Exercise objective: Within the records below, how many lines hold the word "Erik"? Only the number should be returned.

Entries shown:
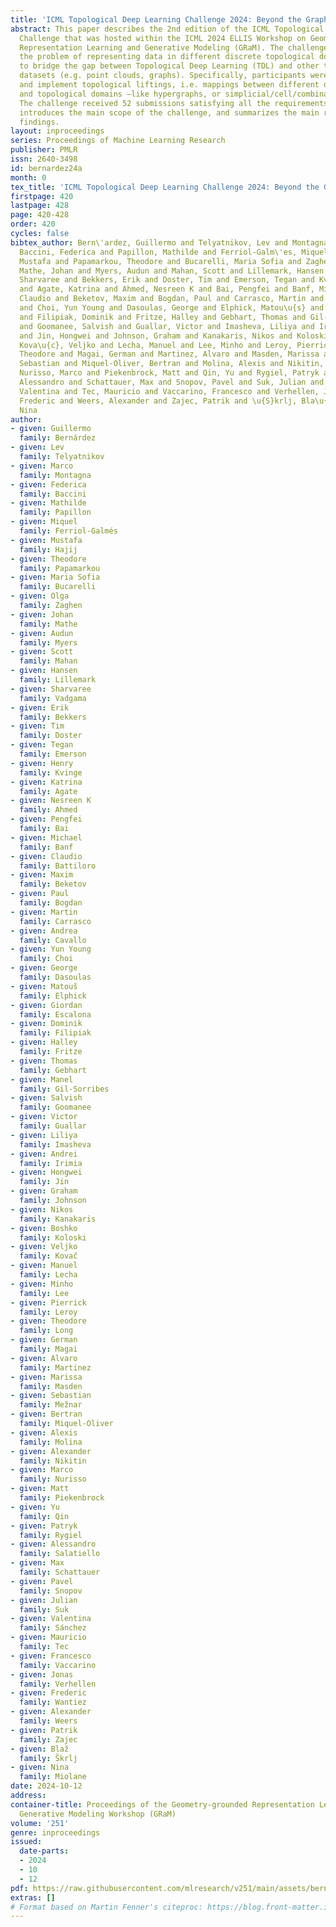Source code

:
 ```yaml
---
title: 'ICML Topological Deep Learning Challenge 2024: Beyond the Graph Domain'
abstract: This paper describes the 2nd edition of the ICML Topological Deep Learning
  Challenge that was hosted within the ICML 2024 ELLIS Workshop on Geometry-grounded
  Representation Learning and Generative Modeling (GRaM). The challenge focused on
  the problem of representing data in different discrete topological domains in order
  to bridge the gap between Topological Deep Learning (TDL) and other types of structured
  datasets (e.g. point clouds, graphs). Specifically, participants were asked to design
  and implement topological liftings, i.e. mappings between different data structures
  and topological domains –like hypergraphs, or simplicial/cell/combinatorial complexes.
  The challenge received 52 submissions satisfying all the requirements. This paper
  introduces the main scope of the challenge, and summarizes the main results and
  findings.
layout: inproceedings
series: Proceedings of Machine Learning Research
publisher: PMLR
issn: 2640-3498
id: bernardez24a
month: 0
tex_title: 'ICML Topological Deep Learning Challenge 2024: Beyond the Graph Domain'
firstpage: 420
lastpage: 428
page: 420-428
order: 420
cycles: false
bibtex_author: Bern\'ardez, Guillermo and Telyatnikov, Lev and Montagna, Marco and
  Baccini, Federica and Papillon, Mathilde and Ferriol-Galm\'es, Miquel and Hajij,
  Mustafa and Papamarkou, Theodore and Bucarelli, Maria Sofia and Zaghen, Olga and
  Mathe, Johan and Myers, Audun and Mahan, Scott and Lillemark, Hansen and Vadgama,
  Sharvaree and Bekkers, Erik and Doster, Tim and Emerson, Tegan and Kvinge, Henry
  and Agate, Katrina and Ahmed, Nesreen K and Bai, Pengfei and Banf, Michael and Battiloro,
  Claudio and Beketov, Maxim and Bogdan, Paul and Carrasco, Martin and Cavallo, Andrea
  and Choi, Yun Young and Dasoulas, George and Elphick, Matou\u{s} and Escalona, Giordan
  and Filipiak, Dominik and Fritze, Halley and Gebhart, Thomas and Gil-Sorribes, Manel
  and Goomanee, Salvish and Guallar, Victor and Imasheva, Liliya and Irimia, Andrei
  and Jin, Hongwei and Johnson, Graham and Kanakaris, Nikos and Koloski, Boshko and
  Kova\u{c}, Veljko and Lecha, Manuel and Lee, Minho and Leroy, Pierrick and Long,
  Theodore and Magai, German and Martinez, Alvaro and Masden, Marissa and Me\u{z}nar,
  Sebastian and Miquel-Oliver, Bertran and Molina, Alexis and Nikitin, Alexander and
  Nurisso, Marco and Piekenbrock, Matt and Qin, Yu and Rygiel, Patryk and Salatiello,
  Alessandro and Schattauer, Max and Snopov, Pavel and Suk, Julian and S\'anchez,
  Valentina and Tec, Mauricio and Vaccarino, Francesco and Verhellen, Jonas and Wantiez,
  Frederic and Weers, Alexander and Zajec, Patrik and \u{S}krlj, Bla\u{z} and Miolane,
  Nina
author:
- given: Guillermo
  family: Bernárdez
- given: Lev
  family: Telyatnikov
- given: Marco
  family: Montagna
- given: Federica
  family: Baccini
- given: Mathilde
  family: Papillon
- given: Miquel
  family: Ferriol-Galmés
- given: Mustafa
  family: Hajij
- given: Theodore
  family: Papamarkou
- given: Maria Sofia
  family: Bucarelli
- given: Olga
  family: Zaghen
- given: Johan
  family: Mathe
- given: Audun
  family: Myers
- given: Scott
  family: Mahan
- given: Hansen
  family: Lillemark
- given: Sharvaree
  family: Vadgama
- given: Erik
  family: Bekkers
- given: Tim
  family: Doster
- given: Tegan
  family: Emerson
- given: Henry
  family: Kvinge
- given: Katrina
  family: Agate
- given: Nesreen K
  family: Ahmed
- given: Pengfei
  family: Bai
- given: Michael
  family: Banf
- given: Claudio
  family: Battiloro
- given: Maxim
  family: Beketov
- given: Paul
  family: Bogdan
- given: Martin
  family: Carrasco
- given: Andrea
  family: Cavallo
- given: Yun Young
  family: Choi
- given: George
  family: Dasoulas
- given: Matous̆
  family: Elphick
- given: Giordan
  family: Escalona
- given: Dominik
  family: Filipiak
- given: Halley
  family: Fritze
- given: Thomas
  family: Gebhart
- given: Manel
  family: Gil-Sorribes
- given: Salvish
  family: Goomanee
- given: Victor
  family: Guallar
- given: Liliya
  family: Imasheva
- given: Andrei
  family: Irimia
- given: Hongwei
  family: Jin
- given: Graham
  family: Johnson
- given: Nikos
  family: Kanakaris
- given: Boshko
  family: Koloski
- given: Veljko
  family: Kovac̆
- given: Manuel
  family: Lecha
- given: Minho
  family: Lee
- given: Pierrick
  family: Leroy
- given: Theodore
  family: Long
- given: German
  family: Magai
- given: Alvaro
  family: Martinez
- given: Marissa
  family: Masden
- given: Sebastian
  family: Mez̆nar
- given: Bertran
  family: Miquel-Oliver
- given: Alexis
  family: Molina
- given: Alexander
  family: Nikitin
- given: Marco
  family: Nurisso
- given: Matt
  family: Piekenbrock
- given: Yu
  family: Qin
- given: Patryk
  family: Rygiel
- given: Alessandro
  family: Salatiello
- given: Max
  family: Schattauer
- given: Pavel
  family: Snopov
- given: Julian
  family: Suk
- given: Valentina
  family: Sánchez
- given: Mauricio
  family: Tec
- given: Francesco
  family: Vaccarino
- given: Jonas
  family: Verhellen
- given: Frederic
  family: Wantiez
- given: Alexander
  family: Weers
- given: Patrik
  family: Zajec
- given: Blaz̆
  family: S̆krlj
- given: Nina
  family: Miolane
date: 2024-10-12
address:
container-title: Proceedings of the Geometry-grounded Representation Learning and
  Generative Modeling Workshop (GRaM)
volume: '251'
genre: inproceedings
issued:
  date-parts:
  - 2024
  - 10
  - 12
pdf: https://raw.githubusercontent.com/mlresearch/v251/main/assets/bernardez24a/bernardez24a.pdf
extras: []
# Format based on Martin Fenner's citeproc: https://blog.front-matter.io/posts/citeproc-yaml-for-bibliographies/
---
```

Answer: 2